Reproduce all the data exactly, without pictures.

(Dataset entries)
---------------

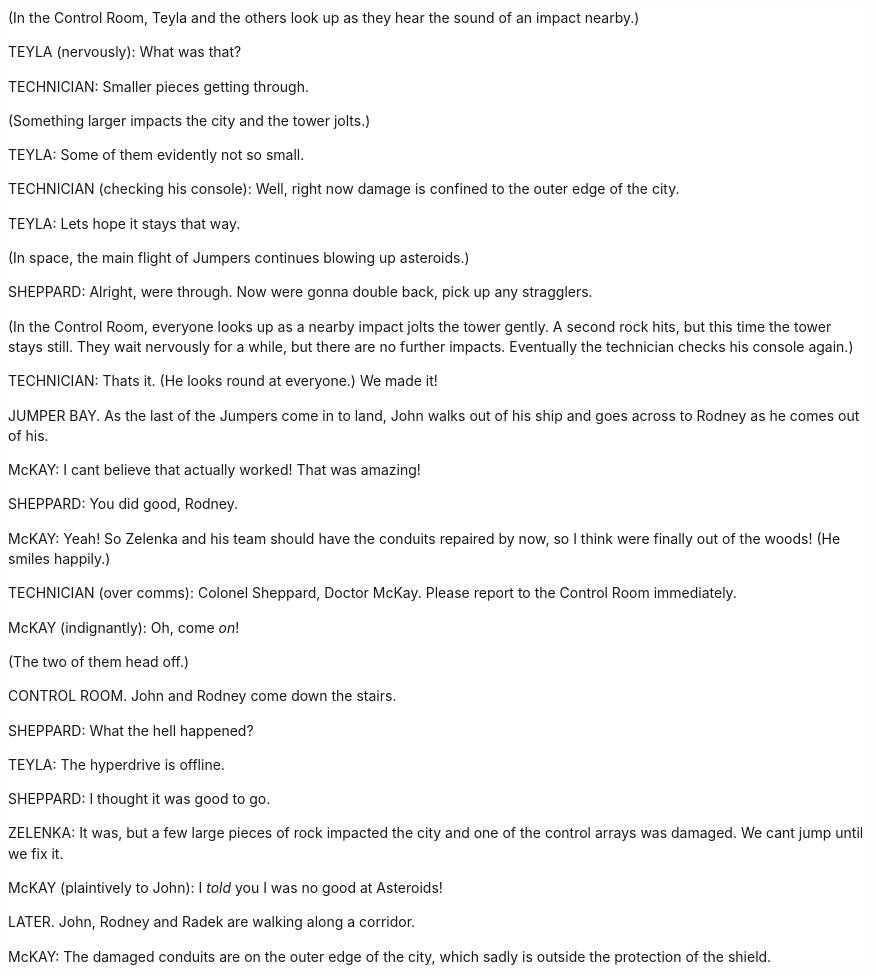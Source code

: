 (In the Control Room, Teyla and the others look up as they hear the sound of
an impact nearby.)  
  
TEYLA (nervously): What was that?  
  
TECHNICIAN: Smaller pieces getting through.  
  
(Something larger impacts the city and the tower jolts.)  
  
TEYLA: Some of them evidently not so small.  
  
TECHNICIAN (checking his console): Well, right now damage is confined to the
outer edge of the city.  
  
TEYLA: Lets hope it stays that way.  
  
(In space, the main flight of Jumpers continues blowing up asteroids.)  
  
SHEPPARD: Alright, were through. Now were gonna double back, pick up any
stragglers.  
  
(In the Control Room, everyone looks up as a nearby impact jolts the tower
gently. A second rock hits, but this time the tower stays still. They wait
nervously for a while, but there are no further impacts. Eventually the
technician checks his console again.)  
  
TECHNICIAN: Thats it. (He looks round at everyone.) We made it!  
  
  
JUMPER BAY. As the last of the Jumpers come in to land, John walks out of his
ship and goes across to Rodney as he comes out of his.  
  
McKAY: I cant believe that actually worked! That was amazing!  
  
SHEPPARD: You did good, Rodney.  
  
McKAY: Yeah! So Zelenka and his team should have the conduits repaired by now,
so I think were finally out of the woods! (He smiles happily.)  
  
TECHNICIAN (over comms): Colonel Sheppard, Doctor McKay. Please report to the
Control Room immediately.  
  
McKAY (indignantly): Oh, come _on_!  
  
(The two of them head off.)  
  
  
CONTROL ROOM. John and Rodney come down the stairs.  
  
SHEPPARD: What the hell happened?  
  
TEYLA: The hyperdrive is offline.  
  
SHEPPARD: I thought it was good to go.  
  
ZELENKA: It was, but a few large pieces of rock impacted the city and one of
the control arrays was damaged. We cant jump until we fix it.  
  
McKAY (plaintively to John): I _told_ you I was no good at Asteroids!  
  
  
LATER. John, Rodney and Radek are walking along a corridor.  
  
McKAY: The damaged conduits are on the outer edge of the city, which sadly is
outside the protection of the shield.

---------------

Task answer:
Source code

: (In the Control Room, Teyla and the others look up as they hear the sound of
an impact nearby.)  
  
TEYLA (nervously): What was that?  
  
TECHNICIAN: Smaller pieces getting through.  
  
(Something larger impacts the city and the tower jolts.)  
  
TEYLA: Some of them evidently not so small.  
  
TECHNICIAN (checking his console): Well, right now damage is confined to the
outer edge of the city.  
  
TEYLA: Lets hope it stays that way.  
  
(In space, the main flight of Jumpers continues blowing up asteroids.)  
  
SHEPPARD: Alright, were through. Now were gonna double back, pick up any
stragglers.  
  
(In the Control Room, everyone looks up as a nearby impact jolts the tower
gently. A second rock hits, but this time the tower stays still. They wait
nervously for a while, but there are no further impacts. Eventually the
technician checks his console again.)  
  
TECHNICIAN: Thats it. (He looks round at everyone.) We made it!  
  
  
JUMPER BAY. As the last of the Jumpers come in to land, John walks out of his
ship and goes across to Rodney as he comes out of his.  
  
McKAY: I cant believe that actually worked! That was amazing!  
  
SHEPPARD: You did good, Rodney.  
  
McKAY: Yeah! So Zelenka and his team should have the conduits repaired by now,
so I think were finally out of the woods! (He smiles happily.)  
  
TECHNICIAN (over comms): Colonel Sheppard, Doctor McKay. Please report to the
Control Room immediately.  
  
McKAY (indignantly): Oh, come _on_!  
  
(The two of them head off.)  
  
  
CONTROL ROOM. John and Rodney come down the stairs.  
  
SHEPPARD: What the hell happened?  
  
TEYLA: The hyperdrive is offline.  
  
SHEPPARD: I thought it was good to go.  
  
ZELENKA: It was, but a few large pieces of rock impacted the city and one of
the control arrays was damaged. We cant jump until we fix it.  
  
McKAY (plaintively to John): I _told_ you I was no good at Asteroids!  
  
  
LATER. John, Rodney and Radek are walking along a corridor.  
  
McKAY: The damaged conduits are on the outer edge of the city, which sadly is
outside the protection of the shield.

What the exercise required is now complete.